Death of Iran general spurs anxiety over fate of US hostages

In this March 7, 2019 file photo, Babak Namazi, the son of Baquer Namazi who has been held in Iran, testifies before a House Foreign Affairs Subcommittee on Capitol Hill in Washington. AP

WASHINGTON — The killing of a top Iranian general has ratcheted up the anxiety of families of Americans held in Iran, one month after the release of a New Jersey student had given them hope.

The Trump administration has made a priority of bringing home hostages held abroad, but the prospect of a resolution for the handful of captives in Iran seems to have dimmed with the two nations edging dangerously close to conflict and warning of retaliatory strikes and continued agitation.

“He wasn’t safe before now, but now he’s really not safe,” said Joanne White, whose son, Navy veteran Michael White of Imperial Beach, California, has been imprisoned since July while visiting a girlfriend in Iran. “I don’t know if anyone is going to retaliate.”

Iran has vowed revenge for the airstrike that killed Revolutionary Guard Gen. Qassem Soleimani — the U.S. accused him of plotting new attacks just before his death — and has abandoned the remaining limits of its 2015 nuclear deal with world powers. The Trump administration, while saying it remains committed to freeing Americans from Iran, has said it’s prepared to respond to any attacks from the Islamic Republic.

The tensions are the worst in 40 years and are in contrast to the diplomatic breakthrough that resulted in December’s release of Princeton University graduate student Xiyue Wang in exchange for the U.S. freeing a detained Iranian scientist. Crushing U.S. sanctions on Iran remain in place, but the release suggested Tehran could be open to using American captives as bargaining chips for future negotiations.

Weeks earlier Iran had acknowledged in a filing to the United Nations that it had a “missing person” file on former FBI agent Robert Levinson, who vanished in the country in 2007. One of his daughters, Sarah Levinson Moriarty, told reporters last month that she considered the notice from Iran an acknowledgment that the country had her father and knew where he was.

Even so, there were already concerns about how recent protests in Iran tied to spiking gas prices might affect the fate of Western prisoners. The new tensions have caused even greater uncertainty.
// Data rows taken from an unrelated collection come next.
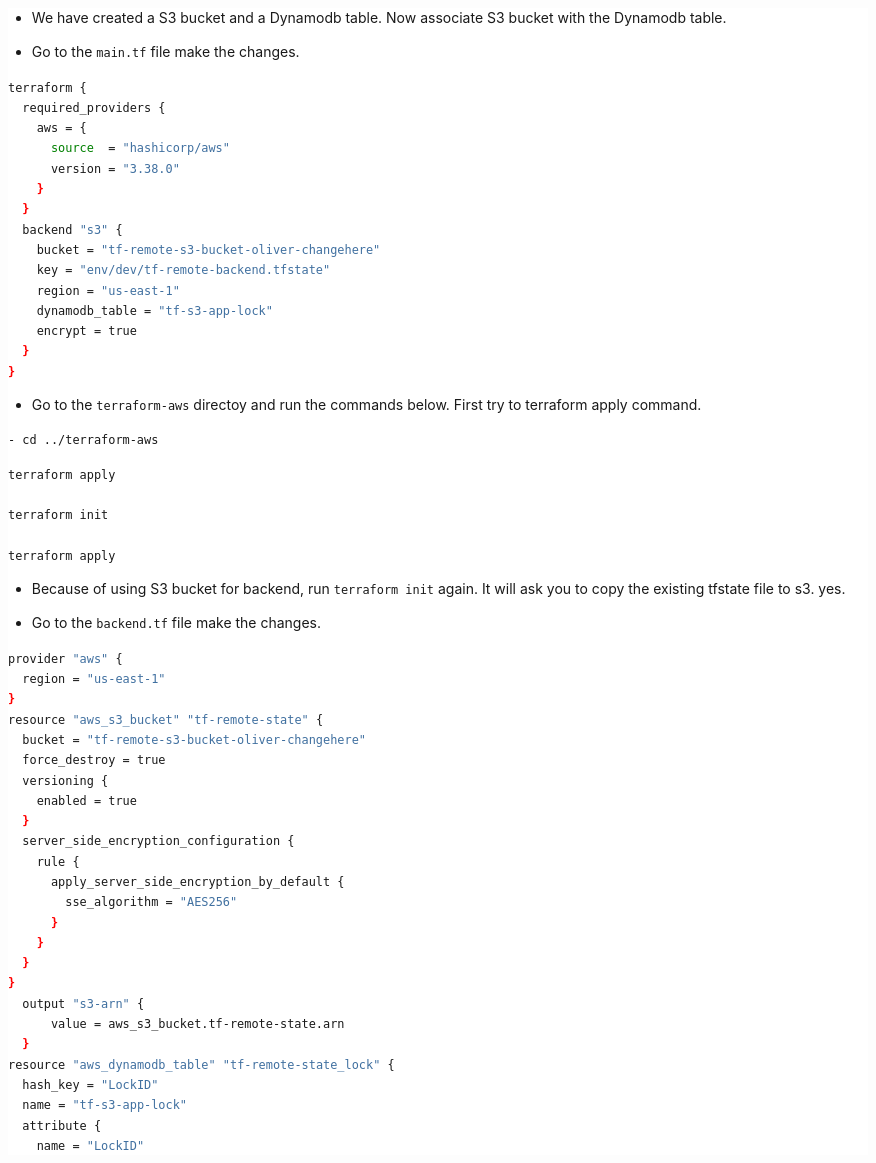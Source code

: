 - We have created a S3 bucket and a Dynamodb table. Now associate S3 bucket with the Dynamodb table. 

- Go to the `main.tf` file make the changes.

```bash
terraform {
  required_providers {
    aws = {
      source  = "hashicorp/aws"
      version = "3.38.0"
    }
  }
  backend "s3" {
    bucket = "tf-remote-s3-bucket-oliver-changehere"
    key = "env/dev/tf-remote-backend.tfstate"
    region = "us-east-1"
    dynamodb_table = "tf-s3-app-lock"
    encrypt = true
  }
}
```

- Go to the `terraform-aws` directoy and run the commands below. First try to terraform apply command.

```bash
- cd ../terraform-aws
```

```bash
terraform apply  

terraform init  

terraform apply
```

- Because of using S3 bucket for backend, run `terraform init` again. It will ask you to copy the existing tfstate file to s3. yes.

- Go to the `backend.tf` file make the changes.
```bash
provider "aws" {
  region = "us-east-1"
}
resource "aws_s3_bucket" "tf-remote-state" {
  bucket = "tf-remote-s3-bucket-oliver-changehere"
  force_destroy = true
  versioning {
    enabled = true
  }
  server_side_encryption_configuration {
    rule {
      apply_server_side_encryption_by_default {
        sse_algorithm = "AES256"
      }
    }
  }
}
  output "s3-arn" {
      value = aws_s3_bucket.tf-remote-state.arn
  }
resource "aws_dynamodb_table" "tf-remote-state_lock" {
  hash_key = "LockID"
  name = "tf-s3-app-lock"
  attribute {
    name = "LockID"
```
Babak Namazi said he has tried to stay even-keeled in the four-and-a-half years that his brother, Siamak, has been imprisoned in Iran. His father, Baquer, is in a highly restrictive medical furlough there. Both are being held on what the family says are manufactured charges of collaborating with the United States.

“From the lens that I look through of how things affect my family and getting them home safely and expeditiously, when we’re in a period of detente, I feel more hopeful,” said Namazi, who is based in Dubai.

Though he has felt at times like his loved ones are close to being released, he has also endured periods of escalating tension. Those moments make him uneasy since the freedom of his father and brother is “very much dependent on both sides being able to talk to each other.”

“I’ve had to learn, very painfully, not to get my hopes up as much as I want to until something actually happens,” Namazi said. “At the same time, I’ve had to teach myself not to get too despondent because, if I don’t have hope, how can I go on? It’s my honest feeling now.”

He said he saw a silver lining in President Donald Trump’s statement on Twitter that “Iran never won a war, but never lost a negotiation!” and is hopeful that means the two sides are open to easing and even humanitarian gestures.

Secretary of State Mike Pompeo, who a month ago said the Wang swap could lead to a dialogue between Washington and Tehran over prisoners, said on “Meet the Press” on Sunday that “I love these families” and that he knows they’re “suffering greatly.”

“We continue to work on that process, to get every American held anywhere in the world, including by the kleptocrats and theocrats in Iran, to get them to return American hostages. We will never give up on that mission,” Pompeo said.

Joanne White said she is particularly concerned about her son, who was convicted of insulting Iran’s supreme leader and posting private information online. He is ill with cancer and recently complained to her that he was starving in prison. She said he has long been a Trump supporter and, when it came to the president’s impeachment, “he told me to tell the Democrats to leave Trump alone.”

White, who lives in Arizona, said she personally doesn’t know what to make of the Trump administration’s assertion that Soleimani was planning imminent attacks at the time of his death.

“It’s something he’s going to have to answer,” she said of Trump. “I know he’s going to have to answer to that.”